⟨
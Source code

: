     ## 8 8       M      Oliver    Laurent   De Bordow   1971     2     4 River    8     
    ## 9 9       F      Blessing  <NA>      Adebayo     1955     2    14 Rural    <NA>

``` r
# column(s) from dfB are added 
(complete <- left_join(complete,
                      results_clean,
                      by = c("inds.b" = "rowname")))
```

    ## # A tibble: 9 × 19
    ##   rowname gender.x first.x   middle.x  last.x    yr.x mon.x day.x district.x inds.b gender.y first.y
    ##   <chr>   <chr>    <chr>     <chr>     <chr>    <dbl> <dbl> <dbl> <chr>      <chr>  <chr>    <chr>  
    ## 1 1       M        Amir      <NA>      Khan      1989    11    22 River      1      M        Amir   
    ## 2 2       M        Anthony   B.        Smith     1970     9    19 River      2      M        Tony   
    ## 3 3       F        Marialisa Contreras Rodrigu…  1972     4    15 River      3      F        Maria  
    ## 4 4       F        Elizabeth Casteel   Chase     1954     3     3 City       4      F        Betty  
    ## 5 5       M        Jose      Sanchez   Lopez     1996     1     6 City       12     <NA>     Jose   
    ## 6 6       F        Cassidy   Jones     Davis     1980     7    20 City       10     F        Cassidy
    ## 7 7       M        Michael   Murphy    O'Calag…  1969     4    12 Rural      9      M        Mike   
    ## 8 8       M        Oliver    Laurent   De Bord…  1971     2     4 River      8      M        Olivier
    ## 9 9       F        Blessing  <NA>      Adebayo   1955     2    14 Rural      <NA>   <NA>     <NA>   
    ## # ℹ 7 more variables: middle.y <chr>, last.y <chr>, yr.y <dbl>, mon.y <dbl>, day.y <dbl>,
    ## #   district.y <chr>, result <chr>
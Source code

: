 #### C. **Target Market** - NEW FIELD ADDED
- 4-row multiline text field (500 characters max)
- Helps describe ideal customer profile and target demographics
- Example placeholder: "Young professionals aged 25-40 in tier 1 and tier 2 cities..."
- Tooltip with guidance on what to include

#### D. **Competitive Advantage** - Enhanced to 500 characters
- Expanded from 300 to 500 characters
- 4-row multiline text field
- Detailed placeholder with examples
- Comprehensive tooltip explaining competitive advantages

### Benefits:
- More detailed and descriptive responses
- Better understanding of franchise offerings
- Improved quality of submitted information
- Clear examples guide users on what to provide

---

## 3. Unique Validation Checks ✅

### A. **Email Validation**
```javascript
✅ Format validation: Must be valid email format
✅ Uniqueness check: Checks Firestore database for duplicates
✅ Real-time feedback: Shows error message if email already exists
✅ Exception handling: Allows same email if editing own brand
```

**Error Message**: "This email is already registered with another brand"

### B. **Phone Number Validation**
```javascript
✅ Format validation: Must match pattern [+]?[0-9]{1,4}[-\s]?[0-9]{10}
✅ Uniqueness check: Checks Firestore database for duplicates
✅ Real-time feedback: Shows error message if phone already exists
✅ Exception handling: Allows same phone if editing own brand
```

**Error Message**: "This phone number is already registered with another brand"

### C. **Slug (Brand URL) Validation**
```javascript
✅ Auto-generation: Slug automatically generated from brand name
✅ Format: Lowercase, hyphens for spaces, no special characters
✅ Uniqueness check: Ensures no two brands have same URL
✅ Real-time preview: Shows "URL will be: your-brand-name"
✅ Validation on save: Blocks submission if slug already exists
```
⟩
When you reach this point, go back and write out each record above exactly.

* Finished task:
Source code

:     ## 8 8       M      Oliver    Laurent   De Bordow   1971     2     4 River    8     
    ## 9 9       F      Blessing  <NA>      Adebayo     1955     2    14 Rural    <NA>

``` r
# column(s) from dfB are added 
(complete <- left_join(complete,
                      results_clean,
                      by = c("inds.b" = "rowname")))
```

    ## # A tibble: 9 × 19
    ##   rowname gender.x first.x   middle.x  last.x    yr.x mon.x day.x district.x inds.b gender.y first.y
    ##   <chr>   <chr>    <chr>     <chr>     <chr>    <dbl> <dbl> <dbl> <chr>      <chr>  <chr>    <chr>  
    ## 1 1       M        Amir      <NA>      Khan      1989    11    22 River      1      M        Amir   
    ## 2 2       M        Anthony   B.        Smith     1970     9    19 River      2      M        Tony   
    ## 3 3       F        Marialisa Contreras Rodrigu…  1972     4    15 River      3      F        Maria  
    ## 4 4       F        Elizabeth Casteel   Chase     1954     3     3 City       4      F        Betty  
    ## 5 5       M        Jose      Sanchez   Lopez     1996     1     6 City       12     <NA>     Jose   
    ## 6 6       F        Cassidy   Jones     Davis     1980     7    20 City       10     F        Cassidy
    ## 7 7       M        Michael   Murphy    O'Calag…  1969     4    12 Rural      9      M        Mike   
    ## 8 8       M        Oliver    Laurent   De Bord…  1971     2     4 River      8      M        Olivier
    ## 9 9       F        Blessing  <NA>      Adebayo   1955     2    14 Rural      <NA>   <NA>     <NA>   
    ## # ℹ 7 more variables: middle.y <chr>, last.y <chr>, yr.y <dbl>, mon.y <dbl>, day.y <dbl>,
    ## #   district.y <chr>, result <chr>
Source code

: #### C. **Target Market** - NEW FIELD ADDED
- 4-row multiline text field (500 characters max)
- Helps describe ideal customer profile and target demographics
- Example placeholder: "Young professionals aged 25-40 in tier 1 and tier 2 cities..."
- Tooltip with guidance on what to include

#### D. **Competitive Advantage** - Enhanced to 500 characters
- Expanded from 300 to 500 characters
- 4-row multiline text field
- Detailed placeholder with examples
- Comprehensive tooltip explaining competitive advantages

### Benefits:
- More detailed and descriptive responses
- Better understanding of franchise offerings
- Improved quality of submitted information
- Clear examples guide users on what to provide

---

## 3. Unique Validation Checks ✅

### A. **Email Validation**
```javascript
✅ Format validation: Must be valid email format
✅ Uniqueness check: Checks Firestore database for duplicates
✅ Real-time feedback: Shows error message if email already exists
✅ Exception handling: Allows same email if editing own brand
```

**Error Message**: "This email is already registered with another brand"

### B. **Phone Number Validation**
```javascript
✅ Format validation: Must match pattern [+]?[0-9]{1,4}[-\s]?[0-9]{10}
✅ Uniqueness check: Checks Firestore database for duplicates
✅ Real-time feedback: Shows error message if phone already exists
✅ Exception handling: Allows same phone if editing own brand
```

**Error Message**: "This phone number is already registered with another brand"

### C. **Slug (Brand URL) Validation**
```javascript
✅ Auto-generation: Slug automatically generated from brand name
✅ Format: Lowercase, hyphens for spaces, no special characters
✅ Uniqueness check: Ensures no two brands have same URL
✅ Real-time preview: Shows "URL will be: your-brand-name"
✅ Validation on save: Blocks submission if slug already exists
```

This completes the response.